The saddest part for me is that I knew him the day that he died. Rest in peace Joe, wherever you are. Caterina – Napoli, Italy
Mr. Joe Strummer is here ♥ in my heart and in millions of wonderful peoples hearts who love him. We terribly miss his words and voice, but we ALL know that Joe Strummer is ALIVE ! Unfortunately, I did not meet him, but I’m glad for those who did it. We will never forget you Punk Rock Warlord, thank you! you’ve made me …feel amazingly happy with your lyrics, songs and voice ! Mecha – Buenos Aires, Argentina
I was lucky enough to say thank you to Joe one time face to face as he signed the Earthquake Weather album cover for me. I wish I had said more. Paul – Henfield, West Sussex, England
8 years today since my World fell apart Joe. My inspiration in life. A true working class hero. I seem to miss your more with each year that passes. Much love and respect. And keep it rockin’ up there!! Paul – Leicester, England
Not a day goes by that he doesn’t cross my mind in some way. Justine – Sydney, Australia
Joe was and still is an icon to not just music but a way of life.. It’s a shame most music now is just bubblegum commercial money making material. RIP x Tom – Welling, England
I can still vividly remember spinning London Calling with my brother on our old record player back in ‘80, I was 8 years old. Twenty-two years later we had the opportunity to see him live. We were so excited we got all *&%#ed up on the way to the show. I accidentally walked out of the venue looking for a bathroom during the opening act and couldn’t find my ticket to re-enter. My brother found me outside and we went home missing Joe & the Mescarlos. He passed away 2 months later. RIP Joe Mark
The Future Is Unwritten is a beautiful sentence from Joe. Now, it’s written on my skin…

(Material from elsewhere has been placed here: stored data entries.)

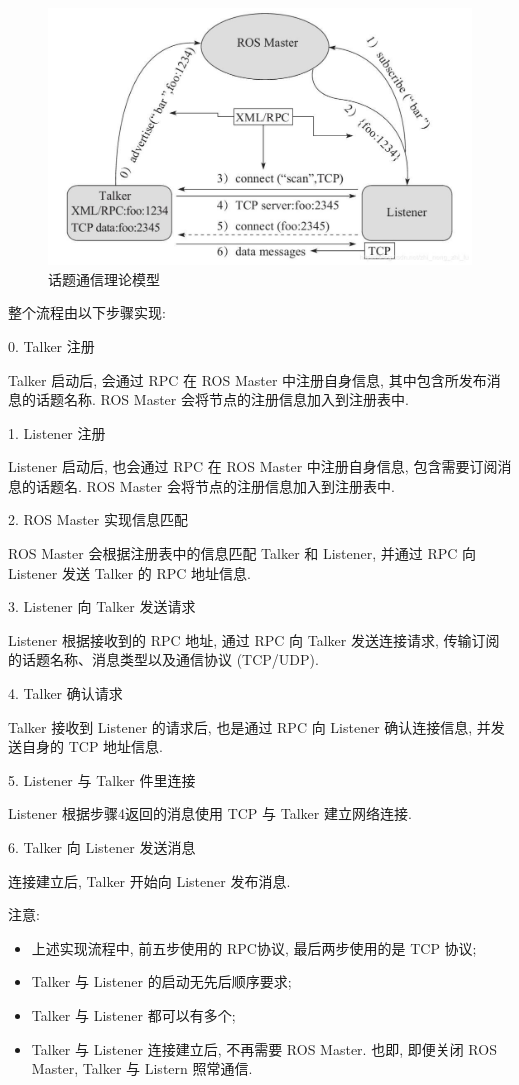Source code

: \documentclass[openany, fontset=windowsold]{ctexbook}
\theoremstyle{kaiti}
\theoremstyle{normal}
\begin{document}
\begin{figure}[!ht]
  \centering
  \includegraphics[width=.75\textwidth]{ros_topic_communication.jpg}
  \caption{话题通信理论模型}
  \label{fig:ros_topic_communication}
\end{figure}

整个流程由以下步骤实现:

0. Talker 注册

Talker 启动后, 会通过 RPC 在 ROS Master 中注册自身信息, 其中包含所发布消息的话题名称. ROS Master 会将节点的注册信息加入到注册表中.

1. Listener 注册

Listener 启动后, 也会通过 RPC 在 ROS Master 中注册自身信息, 包含需要订阅消息的话题名. ROS Master 会将节点的注册信息加入到注册表中.

2. ROS Master 实现信息匹配

ROS Master 会根据注册表中的信息匹配 Talker 和 Listener, 并通过 RPC 向 Listener 发送 Talker 的 RPC 地址信息.

3. Listener 向 Talker 发送请求

Listener 根据接收到的 RPC 地址, 通过 RPC 向 Talker 发送连接请求, 传输订阅的话题名称、消息类型以及通信协议 (TCP/UDP).

4. Talker 确认请求

Talker 接收到 Listener 的请求后, 也是通过 RPC 向 Listener 确认连接信息, 并发送自身的 TCP 地址信息.

5. Listener 与 Talker 件里连接

Listener 根据步骤4返回的消息使用 TCP 与 Talker 建立网络连接.

6. Talker 向 Listener 发送消息

连接建立后, Talker 开始向 Listener 发布消息.

注意:
\begin{itemize}
  \item 上述实现流程中, 前五步使用的 RPC协议, 最后两步使用的是 TCP 协议;
  \item Talker 与 Listener 的启动无先后顺序要求;
  \item Talker 与 Listener 都可以有多个;
  \item Talker 与 Listener 连接建立后, 不再需要 ROS Master. 也即, 即便关闭 ROS Master, Talker 与 Listern 照常通信.
\end{itemize}
\end{document}
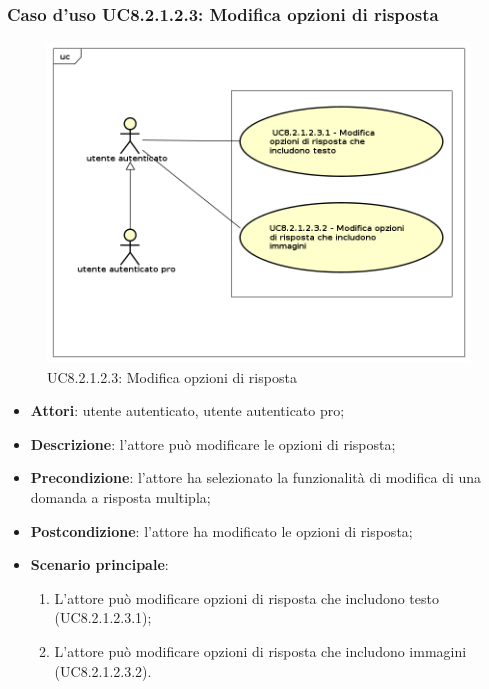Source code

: \subsubsection{Caso d'uso UC8.2.1.2.3: Modifica opzioni di risposta}
	\label{UC8.2.1.2.3}
	\begin{figure}[h]
		\centering
			\includegraphics[scale=0.45,keepaspectratio]{UML/UC8_2_1_2_3.png}
		\caption{UC8.2.1.2.3: Modifica opzioni di risposta}
	\end{figure}
	\FloatBarrier
	\begin{itemize}
		\item
			\textbf{Attori}: utente autenticato, utente autenticato pro;
		\item		
			\textbf{Descrizione}: l'attore può modificare le opzioni di risposta;
		\item
			\textbf{Precondizione}: l'attore ha selezionato la funzionalità di modifica di una domanda a risposta multipla; 
		\item
			\textbf{Postcondizione}: l'attore ha modificato le opzioni di risposta;
		\item
			\textbf{Scenario principale}:
	       		\begin{enumerate}
	       			\item
	       			L'attore può modificare opzioni di risposta che includono testo (UC8.2.1.2.3.1);
					\item
					L'attore può modificare opzioni di risposta che includono immagini (UC8.2.1.2.3.2).
	 			\end{enumerate}
	\end{itemize}	
	
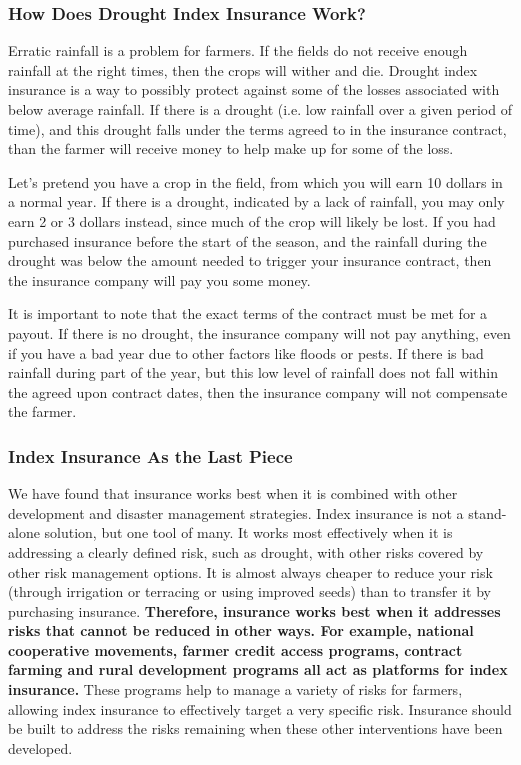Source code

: \documentclass[letterpaper,10pt,english]{sphinxmanual}
\begin{document}
\subsubsection{How Does Drought Index Insurance Work?}
\label{whatisindexinsurance/weather/weatherindexinsurance_en:how-does-drought-index-insurance-work}
Erratic rainfall is a problem for farmers. If the fields do not receive enough rainfall at the right times, then the crops will wither and die. Drought index insurance is a way to possibly protect against some of the losses associated with below average rainfall. If there is a drought (i.e. low rainfall over a given period of time), and this drought falls under the terms agreed to in the insurance contract, than the farmer will receive money to help make up for some of the loss.

Let's pretend you have a crop in the field, from which you will earn 10 dollars in a normal year. If there is a drought, indicated by a lack of rainfall, you may only earn 2 or 3 dollars instead, since much of the crop will likely be lost. If you had purchased insurance before the start of the season, and the rainfall during the drought was below the amount needed to trigger your insurance contract, then the insurance company will pay you some money.

It is important to note that the exact terms of the contract must be met for a payout.  If there is no drought, the insurance company will not pay anything, even if you have a bad year due to other factors like floods or pests. If there is bad rainfall during part of the year, but this low level of rainfall does not fall within the agreed upon contract dates, then the insurance company will not compensate the farmer.


\subsubsection{Index Insurance As the Last Piece}
\label{whatisindexinsurance/weather/weatherindexinsurance_en:index-insurance-as-the-last-piece}
We have found that insurance works best when it is combined with other development and disaster management strategies. Index insurance is not a stand-alone solution, but one tool of many. It works most effectively when it is addressing a clearly defined risk, such as drought, with other risks covered by other risk management options. It is almost always cheaper to reduce your risk (through irrigation or terracing or using improved seeds) than to transfer it by purchasing insurance. \textbf{Therefore, insurance works best when it addresses risks that cannot be reduced in other ways. For example, national cooperative movements, farmer credit access programs, contract farming and rural development programs all act as platforms for index insurance.} These programs help to manage a variety of risks for farmers, allowing index insurance to effectively target a very specific risk. Insurance should be built to address the risks remaining when these other interventions have been developed.
\end{document}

Thanks for everything, Joe <3 Cindy
“Let fury have the hour” The first person to get how i felt about the world i was lving in & shout it out in a way that was beyond my level of articulation. The world was a less lonely place knowing that at least someone cared enough to stand up & out against the establishment. I recall joe ranting on at a gig in london, ” How we gonna die ?, Is it gonna be in a war ? Or is it gonna be learning how to knit a night dress, Are we gonna die after crawling into a filthy pit at the bottom of the garden with a brown paper bag sealed firmly across your head & aluminium foil gaffer taped to your eyelids. ”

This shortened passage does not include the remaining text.